Anti-hypertriglyceridaemic activity of some phenylethylamine anorectic compounds.
Mots clés
Abstrait
In rats allowed access to food, and in food-deprived rats, fenfluramine (20 and 100 mg kg-1) and amphetamine (10 and 20 mg kg-1) provoked a hypotriglyceridaemic effect. No changes in plasma cholesterol concentration were observed. The time course of the absorption of a lipid load differed according to the nutritional status of the animals; being bellshaped under fed, and curvilinear under fasted, conditions. However, absorption under both nutritional conditions was inhibited by amphetmine and fenfluramine.
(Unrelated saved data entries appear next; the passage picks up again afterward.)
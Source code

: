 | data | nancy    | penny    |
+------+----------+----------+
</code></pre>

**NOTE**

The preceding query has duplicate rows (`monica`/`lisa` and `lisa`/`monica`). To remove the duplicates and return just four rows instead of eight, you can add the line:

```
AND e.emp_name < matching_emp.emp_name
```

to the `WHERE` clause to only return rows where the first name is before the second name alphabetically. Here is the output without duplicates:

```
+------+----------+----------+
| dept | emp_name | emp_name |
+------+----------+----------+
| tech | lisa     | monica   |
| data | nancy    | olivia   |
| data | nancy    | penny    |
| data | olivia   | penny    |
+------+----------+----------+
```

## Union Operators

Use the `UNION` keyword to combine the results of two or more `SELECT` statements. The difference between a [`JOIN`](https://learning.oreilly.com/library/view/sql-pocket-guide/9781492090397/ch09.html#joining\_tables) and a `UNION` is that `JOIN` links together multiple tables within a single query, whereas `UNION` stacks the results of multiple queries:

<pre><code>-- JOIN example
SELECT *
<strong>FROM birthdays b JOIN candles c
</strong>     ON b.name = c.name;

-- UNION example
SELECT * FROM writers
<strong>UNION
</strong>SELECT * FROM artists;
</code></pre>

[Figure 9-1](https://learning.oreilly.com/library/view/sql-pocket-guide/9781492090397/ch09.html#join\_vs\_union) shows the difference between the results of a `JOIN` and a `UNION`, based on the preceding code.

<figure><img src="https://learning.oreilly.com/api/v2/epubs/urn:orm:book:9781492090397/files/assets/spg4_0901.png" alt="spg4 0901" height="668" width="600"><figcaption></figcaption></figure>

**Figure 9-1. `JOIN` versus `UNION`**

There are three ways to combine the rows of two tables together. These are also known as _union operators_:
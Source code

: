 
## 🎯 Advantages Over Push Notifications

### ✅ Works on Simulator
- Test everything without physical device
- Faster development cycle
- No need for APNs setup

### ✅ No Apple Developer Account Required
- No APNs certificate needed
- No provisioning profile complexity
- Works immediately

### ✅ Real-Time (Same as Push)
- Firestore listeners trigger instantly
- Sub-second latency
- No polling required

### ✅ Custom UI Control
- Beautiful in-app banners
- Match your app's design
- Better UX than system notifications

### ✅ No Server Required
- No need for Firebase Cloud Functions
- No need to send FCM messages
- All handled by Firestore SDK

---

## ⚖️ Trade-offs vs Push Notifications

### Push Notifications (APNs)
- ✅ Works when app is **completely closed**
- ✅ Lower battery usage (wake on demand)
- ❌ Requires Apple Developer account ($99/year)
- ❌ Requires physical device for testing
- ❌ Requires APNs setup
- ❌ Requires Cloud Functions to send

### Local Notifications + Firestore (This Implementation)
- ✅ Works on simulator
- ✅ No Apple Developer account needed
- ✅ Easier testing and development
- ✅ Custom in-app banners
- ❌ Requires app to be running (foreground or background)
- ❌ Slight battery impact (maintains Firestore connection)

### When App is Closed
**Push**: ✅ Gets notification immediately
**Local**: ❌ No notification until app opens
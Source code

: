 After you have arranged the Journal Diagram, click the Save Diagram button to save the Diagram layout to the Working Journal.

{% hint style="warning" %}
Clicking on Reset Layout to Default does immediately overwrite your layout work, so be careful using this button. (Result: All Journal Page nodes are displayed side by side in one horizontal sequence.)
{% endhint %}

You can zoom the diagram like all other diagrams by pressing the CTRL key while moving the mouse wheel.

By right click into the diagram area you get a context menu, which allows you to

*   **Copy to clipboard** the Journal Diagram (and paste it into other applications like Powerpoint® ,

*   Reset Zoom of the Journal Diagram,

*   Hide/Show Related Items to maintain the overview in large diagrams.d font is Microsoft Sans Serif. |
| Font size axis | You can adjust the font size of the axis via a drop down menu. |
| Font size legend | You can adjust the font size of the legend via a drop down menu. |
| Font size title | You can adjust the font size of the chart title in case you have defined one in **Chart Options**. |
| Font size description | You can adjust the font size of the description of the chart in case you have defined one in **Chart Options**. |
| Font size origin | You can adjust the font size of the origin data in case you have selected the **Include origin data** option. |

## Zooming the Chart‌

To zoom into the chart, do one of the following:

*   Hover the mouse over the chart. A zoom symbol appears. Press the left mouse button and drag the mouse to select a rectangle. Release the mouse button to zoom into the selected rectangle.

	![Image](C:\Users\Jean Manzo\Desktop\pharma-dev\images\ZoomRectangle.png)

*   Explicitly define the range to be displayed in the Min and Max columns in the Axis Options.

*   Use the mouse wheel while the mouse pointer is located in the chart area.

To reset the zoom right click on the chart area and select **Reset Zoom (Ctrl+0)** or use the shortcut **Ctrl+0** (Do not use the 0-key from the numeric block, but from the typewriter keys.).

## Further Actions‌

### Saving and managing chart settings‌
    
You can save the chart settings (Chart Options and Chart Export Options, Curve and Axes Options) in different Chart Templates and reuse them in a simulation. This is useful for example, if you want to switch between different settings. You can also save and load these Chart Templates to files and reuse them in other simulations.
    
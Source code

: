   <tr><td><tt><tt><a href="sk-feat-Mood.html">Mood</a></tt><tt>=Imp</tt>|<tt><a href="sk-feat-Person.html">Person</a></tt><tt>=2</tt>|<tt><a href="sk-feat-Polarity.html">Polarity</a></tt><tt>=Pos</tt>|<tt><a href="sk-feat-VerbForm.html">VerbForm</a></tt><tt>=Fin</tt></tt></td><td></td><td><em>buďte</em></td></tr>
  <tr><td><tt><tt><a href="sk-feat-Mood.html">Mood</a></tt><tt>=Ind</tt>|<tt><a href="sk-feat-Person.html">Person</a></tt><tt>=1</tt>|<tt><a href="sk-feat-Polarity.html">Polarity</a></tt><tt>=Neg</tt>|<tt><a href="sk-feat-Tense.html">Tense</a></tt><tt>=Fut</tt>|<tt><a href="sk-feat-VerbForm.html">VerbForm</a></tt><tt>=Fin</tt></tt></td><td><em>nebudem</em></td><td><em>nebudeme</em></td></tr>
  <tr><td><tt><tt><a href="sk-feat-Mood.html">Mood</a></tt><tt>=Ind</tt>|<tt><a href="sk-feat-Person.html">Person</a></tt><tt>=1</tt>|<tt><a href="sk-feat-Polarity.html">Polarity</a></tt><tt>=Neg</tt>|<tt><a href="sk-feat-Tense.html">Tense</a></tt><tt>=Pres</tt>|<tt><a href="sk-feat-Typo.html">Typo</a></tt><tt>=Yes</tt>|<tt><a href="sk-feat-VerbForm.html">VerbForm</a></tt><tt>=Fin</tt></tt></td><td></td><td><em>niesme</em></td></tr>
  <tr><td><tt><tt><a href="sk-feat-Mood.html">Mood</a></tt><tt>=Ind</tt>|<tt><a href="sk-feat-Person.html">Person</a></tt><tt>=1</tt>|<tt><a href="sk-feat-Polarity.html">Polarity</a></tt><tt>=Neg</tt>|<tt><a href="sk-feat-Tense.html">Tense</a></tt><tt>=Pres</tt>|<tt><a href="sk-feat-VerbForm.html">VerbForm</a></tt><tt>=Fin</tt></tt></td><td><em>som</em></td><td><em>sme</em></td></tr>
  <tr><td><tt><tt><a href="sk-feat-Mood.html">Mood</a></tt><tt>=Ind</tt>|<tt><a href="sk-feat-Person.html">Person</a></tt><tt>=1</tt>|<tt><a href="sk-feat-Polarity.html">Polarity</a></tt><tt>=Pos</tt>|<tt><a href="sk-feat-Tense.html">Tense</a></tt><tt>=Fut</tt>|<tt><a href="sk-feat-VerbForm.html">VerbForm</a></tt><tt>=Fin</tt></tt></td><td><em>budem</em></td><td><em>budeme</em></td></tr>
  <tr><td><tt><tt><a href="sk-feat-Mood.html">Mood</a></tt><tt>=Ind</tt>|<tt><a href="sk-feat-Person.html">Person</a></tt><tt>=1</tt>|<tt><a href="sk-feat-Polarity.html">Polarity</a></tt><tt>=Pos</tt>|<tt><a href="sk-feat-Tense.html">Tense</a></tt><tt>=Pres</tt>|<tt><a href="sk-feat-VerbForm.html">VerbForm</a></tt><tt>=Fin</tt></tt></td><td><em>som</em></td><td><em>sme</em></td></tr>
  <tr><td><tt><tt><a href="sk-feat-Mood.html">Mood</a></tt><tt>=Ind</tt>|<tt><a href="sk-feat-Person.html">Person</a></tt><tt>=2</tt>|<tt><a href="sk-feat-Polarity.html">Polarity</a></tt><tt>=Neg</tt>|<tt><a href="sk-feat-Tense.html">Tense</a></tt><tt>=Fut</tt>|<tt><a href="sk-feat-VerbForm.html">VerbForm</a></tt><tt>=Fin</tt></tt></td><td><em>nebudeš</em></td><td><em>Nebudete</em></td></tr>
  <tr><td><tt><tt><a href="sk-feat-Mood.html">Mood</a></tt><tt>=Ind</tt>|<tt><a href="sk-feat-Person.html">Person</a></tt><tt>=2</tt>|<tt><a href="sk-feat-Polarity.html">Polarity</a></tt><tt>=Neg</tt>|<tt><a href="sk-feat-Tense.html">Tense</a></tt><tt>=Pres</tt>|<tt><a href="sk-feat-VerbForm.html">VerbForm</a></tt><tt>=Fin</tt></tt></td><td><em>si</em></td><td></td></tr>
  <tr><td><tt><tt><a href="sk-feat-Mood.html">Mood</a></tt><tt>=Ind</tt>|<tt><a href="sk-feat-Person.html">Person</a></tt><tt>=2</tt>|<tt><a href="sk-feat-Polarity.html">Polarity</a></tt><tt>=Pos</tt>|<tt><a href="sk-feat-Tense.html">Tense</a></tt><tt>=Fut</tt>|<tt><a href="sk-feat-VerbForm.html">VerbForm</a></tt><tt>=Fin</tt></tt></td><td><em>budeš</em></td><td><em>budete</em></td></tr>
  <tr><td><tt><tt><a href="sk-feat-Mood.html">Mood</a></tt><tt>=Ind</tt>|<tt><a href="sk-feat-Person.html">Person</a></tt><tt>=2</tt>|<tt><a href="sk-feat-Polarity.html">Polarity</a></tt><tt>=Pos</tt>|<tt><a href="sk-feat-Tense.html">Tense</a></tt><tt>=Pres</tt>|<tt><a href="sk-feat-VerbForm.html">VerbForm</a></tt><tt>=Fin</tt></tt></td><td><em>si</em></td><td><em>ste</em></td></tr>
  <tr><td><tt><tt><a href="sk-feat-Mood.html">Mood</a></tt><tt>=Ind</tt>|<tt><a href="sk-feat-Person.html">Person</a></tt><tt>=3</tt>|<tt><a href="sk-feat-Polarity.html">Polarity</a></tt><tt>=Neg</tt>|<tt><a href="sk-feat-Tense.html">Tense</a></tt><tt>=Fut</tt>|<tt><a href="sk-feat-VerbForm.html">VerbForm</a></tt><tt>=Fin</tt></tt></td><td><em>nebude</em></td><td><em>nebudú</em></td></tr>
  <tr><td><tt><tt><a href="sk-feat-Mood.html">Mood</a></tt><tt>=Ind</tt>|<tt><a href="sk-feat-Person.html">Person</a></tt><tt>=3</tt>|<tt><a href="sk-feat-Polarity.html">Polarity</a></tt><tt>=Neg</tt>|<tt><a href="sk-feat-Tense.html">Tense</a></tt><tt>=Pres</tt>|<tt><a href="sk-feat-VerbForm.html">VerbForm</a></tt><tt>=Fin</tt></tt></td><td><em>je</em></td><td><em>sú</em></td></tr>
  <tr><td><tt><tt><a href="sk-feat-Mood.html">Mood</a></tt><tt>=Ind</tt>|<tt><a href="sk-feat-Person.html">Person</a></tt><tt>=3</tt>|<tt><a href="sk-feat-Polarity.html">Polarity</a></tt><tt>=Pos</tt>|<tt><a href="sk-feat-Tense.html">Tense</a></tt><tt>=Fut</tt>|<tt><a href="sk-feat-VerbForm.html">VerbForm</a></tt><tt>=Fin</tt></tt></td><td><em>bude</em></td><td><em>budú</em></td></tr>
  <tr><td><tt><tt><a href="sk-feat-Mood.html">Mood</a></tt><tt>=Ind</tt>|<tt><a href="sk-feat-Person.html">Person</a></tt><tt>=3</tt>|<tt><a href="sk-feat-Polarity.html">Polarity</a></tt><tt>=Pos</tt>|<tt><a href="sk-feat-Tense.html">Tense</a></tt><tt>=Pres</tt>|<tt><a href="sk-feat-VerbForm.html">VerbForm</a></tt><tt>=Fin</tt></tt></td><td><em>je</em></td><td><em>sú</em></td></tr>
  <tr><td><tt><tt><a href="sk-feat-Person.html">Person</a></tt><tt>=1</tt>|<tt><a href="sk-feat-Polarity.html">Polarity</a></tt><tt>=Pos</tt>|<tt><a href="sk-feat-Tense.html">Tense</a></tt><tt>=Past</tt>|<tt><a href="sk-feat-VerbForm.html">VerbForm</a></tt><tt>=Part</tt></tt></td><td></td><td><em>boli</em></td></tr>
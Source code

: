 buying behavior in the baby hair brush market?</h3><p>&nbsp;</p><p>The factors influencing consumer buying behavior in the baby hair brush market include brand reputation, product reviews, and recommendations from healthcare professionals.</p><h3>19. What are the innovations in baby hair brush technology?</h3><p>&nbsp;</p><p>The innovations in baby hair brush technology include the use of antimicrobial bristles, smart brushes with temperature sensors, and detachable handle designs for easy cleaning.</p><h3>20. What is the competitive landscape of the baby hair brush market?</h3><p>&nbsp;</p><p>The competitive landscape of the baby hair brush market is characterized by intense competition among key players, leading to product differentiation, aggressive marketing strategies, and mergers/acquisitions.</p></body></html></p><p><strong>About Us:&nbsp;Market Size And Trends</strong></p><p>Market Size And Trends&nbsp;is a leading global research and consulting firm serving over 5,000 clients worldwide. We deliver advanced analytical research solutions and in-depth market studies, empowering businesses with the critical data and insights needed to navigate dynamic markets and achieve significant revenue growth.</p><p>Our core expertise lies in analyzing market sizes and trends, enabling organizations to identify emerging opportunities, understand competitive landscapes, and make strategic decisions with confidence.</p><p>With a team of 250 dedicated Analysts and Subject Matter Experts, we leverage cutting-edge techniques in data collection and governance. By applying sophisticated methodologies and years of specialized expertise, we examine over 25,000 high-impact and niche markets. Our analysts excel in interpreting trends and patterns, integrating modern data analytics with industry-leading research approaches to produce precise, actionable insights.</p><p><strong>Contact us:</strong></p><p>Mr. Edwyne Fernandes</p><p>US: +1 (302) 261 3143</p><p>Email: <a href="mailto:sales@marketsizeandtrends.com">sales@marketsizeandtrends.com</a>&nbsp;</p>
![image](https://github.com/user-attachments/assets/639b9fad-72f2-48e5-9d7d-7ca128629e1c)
When rats which had received the test compounds were administered glycerol trioleate containing a tracer dose of glycerol [1-14C]-trioleate or [2-3H]-glycerol trioleate, there was an inhibition in the increase of plasma radioactivity only in the case when the fatty acid contained the radioactive label. The net effect of lipid absorption was a transfer of dietary lipid from the gut to adipose tissue stores. There was never more than 5 per cent of the administered load in the liver. These observations indicate that amphetamine and fenfluramine may have acute effects in reducing circulating triglycerides, separate from the effects on lipid absorption from the gut. In this latter, the palmitoyl-CoA monooleinacyltransferase enzyme probalby plays a key role and appears a major target of the overall anti-obesity of fenfluramine.